Stored data:

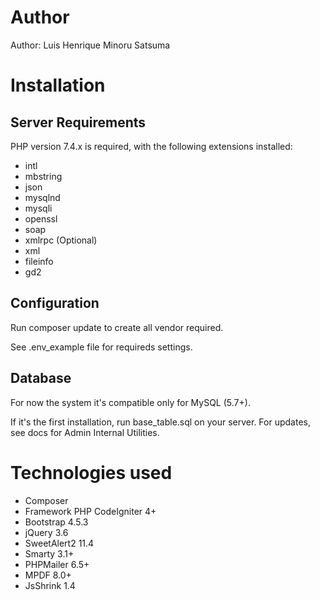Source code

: # Author

Author: Luis Henrique Minoru Satsuma

# Installation

## Server Requirements

PHP version 7.4.x is required, with the following extensions installed: 

- intl
- mbstring
- json
- mysqlnd
- mysqli
- openssl
- soap
- xmlrpc (Optional)
- xml
- fileinfo
- gd2

## Configuration

Run composer update to create all vendor required.

See .env_example file for requireds settings.

## Database

For now the system it's compatible only for MySQL (5.7+).

If it's the first installation, run base_table.sql on your server. For updates, see docs for Admin Internal Utilities.

# Technologies used

- Composer
- Framework PHP CodeIgniter 4+
- Bootstrap 4.5.3
- jQuery 3.6
- SweetAlert2 11.4
- Smarty 3.1+
- PHPMailer 6.5+
- MPDF 8.0+
- JsShrink 1.4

> **Your goal**:
Each line from the one containing "- Framework PHP CodeIgniter 4+" to the last line above must be returned exactly, and no line outside that range.

> **Answer box**:
- Framework PHP CodeIgniter 4+
- Bootstrap 4.5.3
- jQuery 3.6
- SweetAlert2 11.4
- Smarty 3.1+
- PHPMailer 6.5+
- MPDF 8.0+
- JsShrink 1.4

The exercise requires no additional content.